Troska o rozwój dzieci
Zgodnie z ustawą właściciele mediów społecznościowych będą musieli zamknąć konto każdej osobie, która nie ukończyła 16 roku życia. Firmy będą też musiały wdrożyć specjalny system, w którym wykorzystywane będą „usługi strony trzeciej” w celu weryfikacji wieku.
– Musimy zająć się szkodliwym wpływem platform na rozwój naszych dzieci. Floryda ma obowiązek dbania o ich bezpieczeństwo i rozwój psychiczny – stwierdził speaker Izby Reprezentantów Florydy Paul Renner.
Ustawa trafi teraz do Senatu, zarówno w nim, jak i w Izbie Reprezentantów, większość mają republikanie.
Co ciekawe, w dokumencie nie wymienia się z nazwy żadnej konkretnej platformy. Definiuje je tylko jako „forum internetowe, które śledzi aktywność posiadaczy kont, umożliwiając tworzenie profili użytkowników, a następnie przesyłanie treści lub przeglądanie treści lub działań innych użytkowników oraz interakcję z nimi lub śledzenie ich”.

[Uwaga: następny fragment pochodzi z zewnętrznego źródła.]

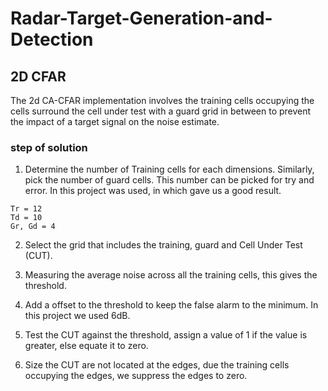 # Radar-Target-Generation-and-Detection

## 2D CFAR
The 2d CA-CFAR implementation involves the training cells occupying the cells surround the cell under test with a guard grid in between to prevent the impact of a target signal on the noise estimate.

### step of solution
1. Determine the number of Training cells for each dimensions. Similarly, pick the number of guard cells.
This number can be picked for try and error. In this project was used, in which gave us a good result.

```
Tr = 12
Td = 10 
Gr, Gd = 4
```

2. Select the grid that includes the training, guard and Cell Under Test (CUT).

3. Measuring the average noise across all the training cells, this gives the threshold.

4. Add a offset to the threshold to keep the false alarm to the minimum. In this project we used 6dB.

5. Test the CUT against the threshold, assign a value of 1 if the value is greater, else equate it to zero.

6. Size the CUT are not located at the edges, due the training cells occupying the edges, we suppress the edges to zero.

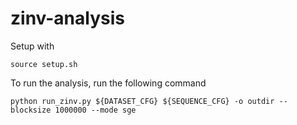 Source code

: # zinv-analysis

Setup with

```
source setup.sh
```


To run the analysis, run the following command

```
python run_zinv.py ${DATASET_CFG} ${SEQUENCE_CFG} -o outdir --blocksize 1000000 --mode sge
```
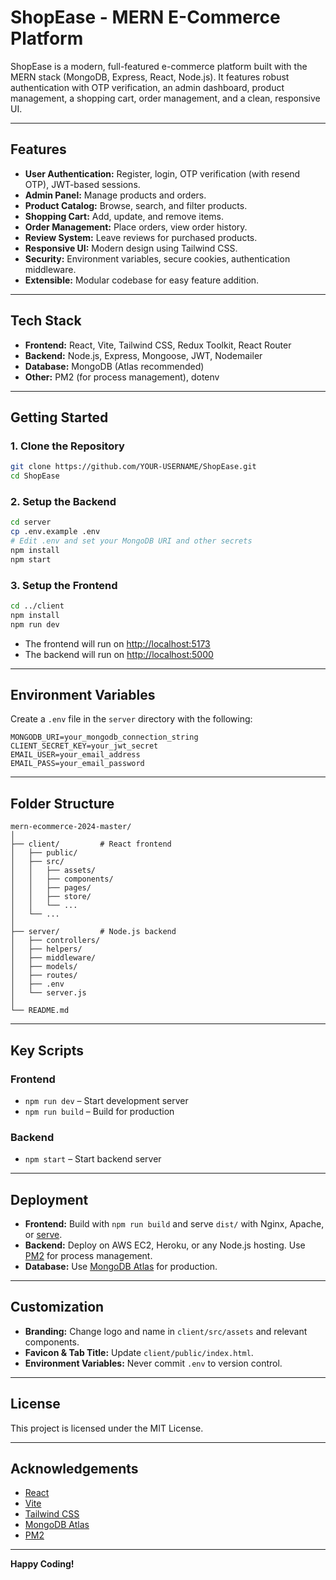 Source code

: # ShopEase - MERN E-Commerce Platform

ShopEase is a modern, full-featured e-commerce platform built with the MERN stack (MongoDB, Express, React, Node.js). It features robust authentication with OTP verification, an admin dashboard, product management, a shopping cart, order management, and a clean, responsive UI.

---

## Features

- **User Authentication:** Register, login, OTP verification (with resend OTP), JWT-based sessions.
- **Admin Panel:** Manage products and orders.
- **Product Catalog:** Browse, search, and filter products.
- **Shopping Cart:** Add, update, and remove items.
- **Order Management:** Place orders, view order history.
- **Review System:** Leave reviews for purchased products.
- **Responsive UI:** Modern design using Tailwind CSS.
- **Security:** Environment variables, secure cookies, authentication middleware.
- **Extensible:** Modular codebase for easy feature addition.

---

## Tech Stack

- **Frontend:** React, Vite, Tailwind CSS, Redux Toolkit, React Router
- **Backend:** Node.js, Express, Mongoose, JWT, Nodemailer
- **Database:** MongoDB (Atlas recommended)
- **Other:** PM2 (for process management), dotenv

---

## Getting Started

### 1. Clone the Repository

```sh
git clone https://github.com/YOUR-USERNAME/ShopEase.git
cd ShopEase
```

### 2. Setup the Backend

```sh
cd server
cp .env.example .env
# Edit .env and set your MongoDB URI and other secrets
npm install
npm start
```

### 3. Setup the Frontend

```sh
cd ../client
npm install
npm run dev
```

- The frontend will run on [http://localhost:5173](http://localhost:5173)
- The backend will run on [http://localhost:5000](http://localhost:5000)

---

## Environment Variables

Create a `.env` file in the `server` directory with the following:

```
MONGODB_URI=your_mongodb_connection_string
CLIENT_SECRET_KEY=your_jwt_secret
EMAIL_USER=your_email_address
EMAIL_PASS=your_email_password
```

---

## Folder Structure

```
mern-ecommerce-2024-master/
│
├── client/         # React frontend
│   ├── public/
│   ├── src/
│   │   ├── assets/
│   │   ├── components/
│   │   ├── pages/
│   │   ├── store/
│   │   └── ...
│   └── ...
│
├── server/         # Node.js backend
│   ├── controllers/
│   ├── helpers/
│   ├── middleware/
│   ├── models/
│   ├── routes/
│   ├── .env
│   └── server.js
│
└── README.md
```

---

## Key Scripts

### Frontend

- `npm run dev` – Start development server
- `npm run build` – Build for production

### Backend

- `npm start` – Start backend server

---

## Deployment

- **Frontend:** Build with `npm run build` and serve `dist/` with Nginx, Apache, or [serve](https://www.npmjs.com/package/serve).
- **Backend:** Deploy on AWS EC2, Heroku, or any Node.js hosting. Use [PM2](https://pm2.keymetrics.io/) for process management.
- **Database:** Use [MongoDB Atlas](https://www.mongodb.com/cloud/atlas) for production.

---

## Customization

- **Branding:** Change logo and name in `client/src/assets` and relevant components.
- **Favicon & Tab Title:** Update `client/public/index.html`.
- **Environment Variables:** Never commit `.env` to version control.

---

## License

This project is licensed under the MIT License.

---

## Acknowledgements

- [React](https://react.dev/)
- [Vite](https://vitejs.dev/)
- [Tailwind CSS](https://tailwindcss.com/)
- [MongoDB Atlas](https://www.mongodb.com/cloud/atlas)
- [PM2](https://pm2.keymetrics.io/)

---

**Happy Coding!**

Jednocześnie obostrzenia nie będą dotyczyć stron i aplikacji, których „dominującą funkcją jest poczta elektroniczna, przesyłanie wiadomości lub SMS-ów, a także usługi przesyłania strumieniowego, strony z wiadomościami, sportem i rozrywką, zakupami online, gramioraz strony akademickie”.
To oczywiście spowodowało pytania o konkretne platformy, czyli np. Instagram, Facebook albo YouTube. Jednak przedstawiciele ustawodawcy odmówili wskazania ich z nazwy.
Działania zbyt radykalne
Jak wyjaśnili przedstawiciele republikanów, ustawa nakładająca ograniczenia w dostępie do mediów społecznościowych ma na celu uchronienie dzieci i młodzieży przed agresją w internecie, depresją czy niepotrzebną presją społeczną. Wszystkie te zjawiska mogą prowadzić nie tylko do poważnych zaburzeń psychicznych, ale nawet do samobójstw.

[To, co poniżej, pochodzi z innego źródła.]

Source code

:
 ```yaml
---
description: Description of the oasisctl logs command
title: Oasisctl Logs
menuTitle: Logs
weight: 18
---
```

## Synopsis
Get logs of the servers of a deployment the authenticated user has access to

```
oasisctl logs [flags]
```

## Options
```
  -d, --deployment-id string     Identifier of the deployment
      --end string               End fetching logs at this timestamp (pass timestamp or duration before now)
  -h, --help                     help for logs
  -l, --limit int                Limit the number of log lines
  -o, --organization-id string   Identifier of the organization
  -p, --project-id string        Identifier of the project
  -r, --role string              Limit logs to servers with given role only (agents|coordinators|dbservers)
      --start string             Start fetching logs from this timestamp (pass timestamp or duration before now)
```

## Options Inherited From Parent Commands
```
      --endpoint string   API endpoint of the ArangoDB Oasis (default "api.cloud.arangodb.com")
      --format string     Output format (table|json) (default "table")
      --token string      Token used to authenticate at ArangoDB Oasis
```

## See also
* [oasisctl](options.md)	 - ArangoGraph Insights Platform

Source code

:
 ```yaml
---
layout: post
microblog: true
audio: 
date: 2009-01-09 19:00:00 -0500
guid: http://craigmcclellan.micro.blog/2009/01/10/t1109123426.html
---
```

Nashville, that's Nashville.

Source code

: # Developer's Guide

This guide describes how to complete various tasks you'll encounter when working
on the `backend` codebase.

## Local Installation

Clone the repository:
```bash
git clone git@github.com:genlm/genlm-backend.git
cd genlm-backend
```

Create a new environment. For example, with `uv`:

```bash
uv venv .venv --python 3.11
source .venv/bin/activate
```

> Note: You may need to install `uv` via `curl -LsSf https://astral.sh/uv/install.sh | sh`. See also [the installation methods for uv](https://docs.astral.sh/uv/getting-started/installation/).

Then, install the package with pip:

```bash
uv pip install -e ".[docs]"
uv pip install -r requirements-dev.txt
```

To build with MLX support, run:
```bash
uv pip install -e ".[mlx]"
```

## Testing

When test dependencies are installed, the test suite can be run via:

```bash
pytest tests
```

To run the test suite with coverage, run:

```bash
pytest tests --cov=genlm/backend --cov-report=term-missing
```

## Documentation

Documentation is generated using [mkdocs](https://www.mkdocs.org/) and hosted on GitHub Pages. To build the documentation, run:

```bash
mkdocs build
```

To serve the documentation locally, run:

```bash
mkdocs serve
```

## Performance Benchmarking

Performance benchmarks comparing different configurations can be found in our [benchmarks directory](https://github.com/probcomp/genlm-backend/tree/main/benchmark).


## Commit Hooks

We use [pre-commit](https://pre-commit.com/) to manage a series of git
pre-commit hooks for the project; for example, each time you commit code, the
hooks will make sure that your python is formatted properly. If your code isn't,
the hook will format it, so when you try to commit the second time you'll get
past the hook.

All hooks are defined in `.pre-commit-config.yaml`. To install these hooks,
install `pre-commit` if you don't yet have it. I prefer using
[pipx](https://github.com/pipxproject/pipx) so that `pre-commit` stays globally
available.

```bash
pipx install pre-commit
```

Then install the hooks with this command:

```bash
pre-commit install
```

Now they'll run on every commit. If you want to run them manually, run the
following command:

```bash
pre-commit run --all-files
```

W ustawie zapisano również, że firmy będą zobowiązane trwałego usunięcia danych osobowych zebranych z zamkniętych kont. Jeśli tego nie zrobią, rodzice nieletnich będą mogli wnosić przeciwko nim pozwy cywilne.
Przeciwnicy ustawy, nie podważając jej celów, zwracali jednak uwagę, że idzie ona za daleko. Ich zdaniem nastolatki powinny mieć możliwość korzystania z mediów społecznościowych, o ile zgodę na to wyrażą rodzice.

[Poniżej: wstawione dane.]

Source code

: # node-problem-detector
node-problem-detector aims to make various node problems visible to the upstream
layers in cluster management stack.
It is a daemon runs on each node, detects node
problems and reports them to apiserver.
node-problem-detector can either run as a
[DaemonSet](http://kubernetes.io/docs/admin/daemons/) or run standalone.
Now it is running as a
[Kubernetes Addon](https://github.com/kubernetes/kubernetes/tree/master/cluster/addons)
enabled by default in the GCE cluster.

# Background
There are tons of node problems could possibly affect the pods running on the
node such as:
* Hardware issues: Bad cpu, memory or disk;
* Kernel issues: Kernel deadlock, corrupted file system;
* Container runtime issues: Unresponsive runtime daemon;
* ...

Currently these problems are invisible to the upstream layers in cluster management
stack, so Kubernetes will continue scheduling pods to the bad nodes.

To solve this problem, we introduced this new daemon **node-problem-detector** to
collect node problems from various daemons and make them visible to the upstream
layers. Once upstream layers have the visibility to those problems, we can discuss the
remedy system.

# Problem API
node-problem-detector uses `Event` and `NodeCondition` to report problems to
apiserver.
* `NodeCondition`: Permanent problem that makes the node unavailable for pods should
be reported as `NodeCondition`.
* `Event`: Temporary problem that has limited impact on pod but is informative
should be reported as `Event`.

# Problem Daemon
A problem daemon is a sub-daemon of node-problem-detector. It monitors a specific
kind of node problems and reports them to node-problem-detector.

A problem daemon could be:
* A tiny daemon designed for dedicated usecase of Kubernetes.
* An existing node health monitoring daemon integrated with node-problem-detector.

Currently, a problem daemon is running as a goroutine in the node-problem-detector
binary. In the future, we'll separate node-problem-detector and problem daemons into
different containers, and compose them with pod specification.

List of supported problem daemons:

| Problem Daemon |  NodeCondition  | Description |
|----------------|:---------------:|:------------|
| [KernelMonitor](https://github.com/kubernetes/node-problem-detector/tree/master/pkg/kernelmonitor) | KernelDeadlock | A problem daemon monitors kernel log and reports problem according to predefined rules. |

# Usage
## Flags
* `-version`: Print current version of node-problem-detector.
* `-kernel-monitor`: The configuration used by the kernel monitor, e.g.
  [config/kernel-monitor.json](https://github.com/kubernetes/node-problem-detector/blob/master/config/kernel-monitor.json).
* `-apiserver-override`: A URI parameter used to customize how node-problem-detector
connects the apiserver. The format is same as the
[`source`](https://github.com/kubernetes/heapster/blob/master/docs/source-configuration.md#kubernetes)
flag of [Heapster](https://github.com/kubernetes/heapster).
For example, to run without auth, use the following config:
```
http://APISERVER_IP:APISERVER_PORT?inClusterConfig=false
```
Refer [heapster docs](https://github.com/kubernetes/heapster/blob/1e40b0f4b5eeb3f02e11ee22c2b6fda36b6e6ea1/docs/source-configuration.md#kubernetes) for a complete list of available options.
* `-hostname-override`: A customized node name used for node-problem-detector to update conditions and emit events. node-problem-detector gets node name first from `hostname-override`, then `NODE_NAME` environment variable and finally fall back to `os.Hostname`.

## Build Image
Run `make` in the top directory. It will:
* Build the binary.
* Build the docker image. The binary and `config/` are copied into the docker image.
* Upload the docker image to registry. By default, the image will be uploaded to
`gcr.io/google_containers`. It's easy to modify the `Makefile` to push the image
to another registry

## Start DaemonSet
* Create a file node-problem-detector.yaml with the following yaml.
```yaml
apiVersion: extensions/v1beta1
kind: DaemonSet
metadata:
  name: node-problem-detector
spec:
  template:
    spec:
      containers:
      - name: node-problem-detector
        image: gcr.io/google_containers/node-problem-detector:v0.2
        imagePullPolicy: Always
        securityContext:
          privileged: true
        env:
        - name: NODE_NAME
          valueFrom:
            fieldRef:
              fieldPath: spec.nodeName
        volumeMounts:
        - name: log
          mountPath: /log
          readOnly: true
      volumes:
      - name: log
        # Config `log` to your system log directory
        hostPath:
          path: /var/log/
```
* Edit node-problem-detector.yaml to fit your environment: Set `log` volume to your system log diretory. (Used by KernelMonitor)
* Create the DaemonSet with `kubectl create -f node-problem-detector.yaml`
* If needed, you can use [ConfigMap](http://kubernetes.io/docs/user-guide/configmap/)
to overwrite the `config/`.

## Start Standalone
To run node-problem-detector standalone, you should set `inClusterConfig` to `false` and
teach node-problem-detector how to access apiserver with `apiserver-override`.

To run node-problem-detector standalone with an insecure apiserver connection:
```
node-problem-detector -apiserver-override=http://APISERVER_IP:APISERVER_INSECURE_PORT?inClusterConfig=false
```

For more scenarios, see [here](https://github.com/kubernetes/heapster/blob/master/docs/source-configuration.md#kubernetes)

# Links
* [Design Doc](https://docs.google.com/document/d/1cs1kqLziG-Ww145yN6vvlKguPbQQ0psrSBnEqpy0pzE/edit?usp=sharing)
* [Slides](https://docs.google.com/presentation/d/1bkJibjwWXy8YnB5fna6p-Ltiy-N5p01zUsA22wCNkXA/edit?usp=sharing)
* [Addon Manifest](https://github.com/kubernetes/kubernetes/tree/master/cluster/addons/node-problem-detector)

Swój sprzeciw wyrażały również konkretne firmy. Caulder Childs z Meta zwracał np. uwagę na to, że dostęp do wrażliwych danych identyfikujących wiek potencjalnego użytkownika platformy uzyskają niewymienione z nazwy „firmy trzecie”, odpowiedzialne za weryfikację.
Nie tylko Floryda
Floryda nie jest pierwszym stanem w USA, który ogranicza dostęp do mediów społecznościowych. Na podobny krok zdecydowała się Utah. Tam, jeśli nieletni (poniżej 18 roku życia), chce otworzyć konto na którejś z platform, będzie mógł to zrobić tylko po wyrażeniu zgody rodzica zweryfikowanym przez tę firmę. Przepisy mają wejść w życie w tym roku, są kwestionowane w sądzie m.in przez Meta czy X. Ich zdaniem naruszają one prawo do swobodnego wyrażania opinii zawarte w ramach pierwszej poprawki do konstytucji USA.
Ograniczenia w dostępie do mediów społecznościowych mają wejść w życie również w innych stanach: Ohio, Arkansas, Luizjanie i Teksasie.
Pornografia na celowniku
W tym samym dniu Izba Reprezentantów Florydy przyjęła również ustawę, dzięki której utrudniony ma być dostęp nieletnich do stron z treściami z pornografią. Mają one podejmować „rozsądne” kroki w celu weryfikacji wieku, aby uniemożliwić dostęp do nich osobom poniżej 18 roku życia.